HISTÓRIA

Negra, escrava, jovem, mãe de dois filhos e apartada do marido no interior do Piauí. Este é o perfil da primeira mulher a praticar advocacia no país, ainda no século 18, conforme oficializado em dezembro pelo Conselho Federal da Ordem dos Advogados do Brasil (OAB).

Neste mês, o reconhecimento culminou com a instalação de um busto em homenagem a Esperança Garcia na sede nacional da OAB, em Brasília. O ato simbólico marcou a conclusão de décadas de resgate histórico, mas também resulta de uma luta política de advogados negros, destaca a jurista Vera Lúcia Araújo.

“Verifica-se um resgate histórico, mas esse processo se deve também a uma ação política da advocacia, de negras e negros, nesta situação especialmente, não é uma coisa que vem de uma hora para outra”, afirma a advogada, que é integrante da Comissão de Direitos Humanos da OAB nacional.

A expectativa é que a conquista simbólica, contudo, seja prenúncio de medidas mais efetivas para aumentar a presença de negros no mundo jurídico, diz Vera Lúcia. “Para nós, é extremamente estimulante e gratificante ver essa consagração. Agora, a gente não pode ficar só no simbólico, é preciso ter uma materialização dessa luta.”

Para Vera Lúcia, o caminho a trilhar começa na própria OAB. Apesar do crescente número de advogados negros, por exemplo, há hoje no Conselho Federal da entidade apenas uma conselheira negra, entre os 81 membros titulares do colegiado.

Segundo a jurista, a OAB deveria garantir o cumprimento das cotas para a eleição de seus conselheiros, ou para a escolha dos diretores do Conselho Federal, que nunca foi presidido por uma pessoa negra. Em outro flanco, a OAB também poderia “usar do poder representativo da advocacia brasileira e se posicionar em defesa de um jurista negro na composição do Supremo Tribunal Federal”, diz a advogada. 

Primeira petição

Ainda assim, a justificativa formal para o reconhecimento de Esperança Garcia derivou também de um árduo trabalho de recuperação histórica, que começou com a descoberta, em 1979, pelo antropólogo Luiz Mott, de uma carta escrita por ela em 6 de setembro de 1770, endereçada ao governador da capitania do Piauí.

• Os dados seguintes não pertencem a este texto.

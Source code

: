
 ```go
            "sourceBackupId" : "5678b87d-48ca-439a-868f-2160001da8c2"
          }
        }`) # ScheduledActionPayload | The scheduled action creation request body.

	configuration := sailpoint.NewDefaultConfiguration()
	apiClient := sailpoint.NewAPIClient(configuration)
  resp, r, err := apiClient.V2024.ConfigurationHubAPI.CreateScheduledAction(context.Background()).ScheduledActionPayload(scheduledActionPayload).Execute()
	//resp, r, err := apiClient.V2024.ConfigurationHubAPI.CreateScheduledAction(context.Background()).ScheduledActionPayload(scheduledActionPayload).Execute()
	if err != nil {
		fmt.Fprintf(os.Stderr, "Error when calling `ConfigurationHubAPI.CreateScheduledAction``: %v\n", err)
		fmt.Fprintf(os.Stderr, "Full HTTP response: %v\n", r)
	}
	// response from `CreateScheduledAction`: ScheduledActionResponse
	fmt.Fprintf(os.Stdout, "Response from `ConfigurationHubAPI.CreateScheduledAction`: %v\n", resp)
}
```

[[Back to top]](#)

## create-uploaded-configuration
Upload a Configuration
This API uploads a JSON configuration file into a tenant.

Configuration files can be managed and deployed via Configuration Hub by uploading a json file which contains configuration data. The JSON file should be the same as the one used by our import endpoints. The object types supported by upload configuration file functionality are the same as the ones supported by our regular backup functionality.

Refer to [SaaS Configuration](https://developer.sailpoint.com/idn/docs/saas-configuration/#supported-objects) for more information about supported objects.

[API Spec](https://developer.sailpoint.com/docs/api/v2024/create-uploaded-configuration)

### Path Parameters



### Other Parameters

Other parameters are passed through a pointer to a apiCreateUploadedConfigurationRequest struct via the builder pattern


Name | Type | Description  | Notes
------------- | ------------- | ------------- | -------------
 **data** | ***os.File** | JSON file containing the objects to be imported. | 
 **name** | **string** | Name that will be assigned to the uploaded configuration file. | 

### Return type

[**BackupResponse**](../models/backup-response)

No documento, Esperança rogava providências contra os abusos cometidos por seu administrador, o capitão de ordenança Antônio Vieira do Couto, que a submetia e a seus filhos pequenos a maus-tratos físicos, além de proibir os escravos da fazenda Poções de se confessar e batizar seus descendentes.

“A primeira é que há grandes trovoadas de pancadas em um filho meu, sendo uma criança que lhe fez extrair sangue pela boca, em mim não posso explicar que sou um colchão de pancadas, tanto que caí uma vez do sobrado abaixo peiada; por misericórdia de Deus, escapei. A segunda estou eu e mais minhas parceiras por confessar há três anos. E uma criança minha e duas mais por batizar”, escreveu Esperança. 

Ela, provavelmente, aprendeu a ler e escrever com os jesuítas que passaram pelo Piauí no século 18. Daí supõe-se que venham também suas noções de direito, pois, mesmo ciente de sua condição precária como escrava, ela demonstrou saber que a submissão à coroa portuguesa e à Igreja Católica implicava certas prerrogativas mínimas, como a necessidade de se confessar e de batizar os filhos.

“Ciente do seu mundo e dos limites que sua condição de escrava podia propiciar, Esperança Garcia utilizou a estratégia dos conquistadores para defender os seus direitos, angariar vantagens e, com isso, (re)planejar seu destino perto dos seus filhos e do seu marido”, diz o Dossiê Esperança Garcia, produzido entre os anos de 2016 e 2018 por uma comissão de juristas e historiadores. 

Aliado a outros registros da época, de pessoas que intercederam na causa pleiteada por Esperança, o documento foi reconhecido pela Seccional da OAB do Piauí como uma petição jurídica, por trazer todos os elementos necessários: endereçamento, identificação, narrativa dos fatos, fundamento no direito e pedido. Isso levou a escrava a receber o título de primeira advogada do estado, em 2017. 

Foram cinco anos de campanha até que o Conselho Federal da OAB aprovasse o reconhecimento do documento escrito em 1770 como uma petição, e de Esperança Garcia como primeira advogada do Brasil, em dezembro do ano passado. Antes, o posto era ocupado por Myrthe Gomes, que ingressou na advocacia mais de 100 anos depois, em 1899.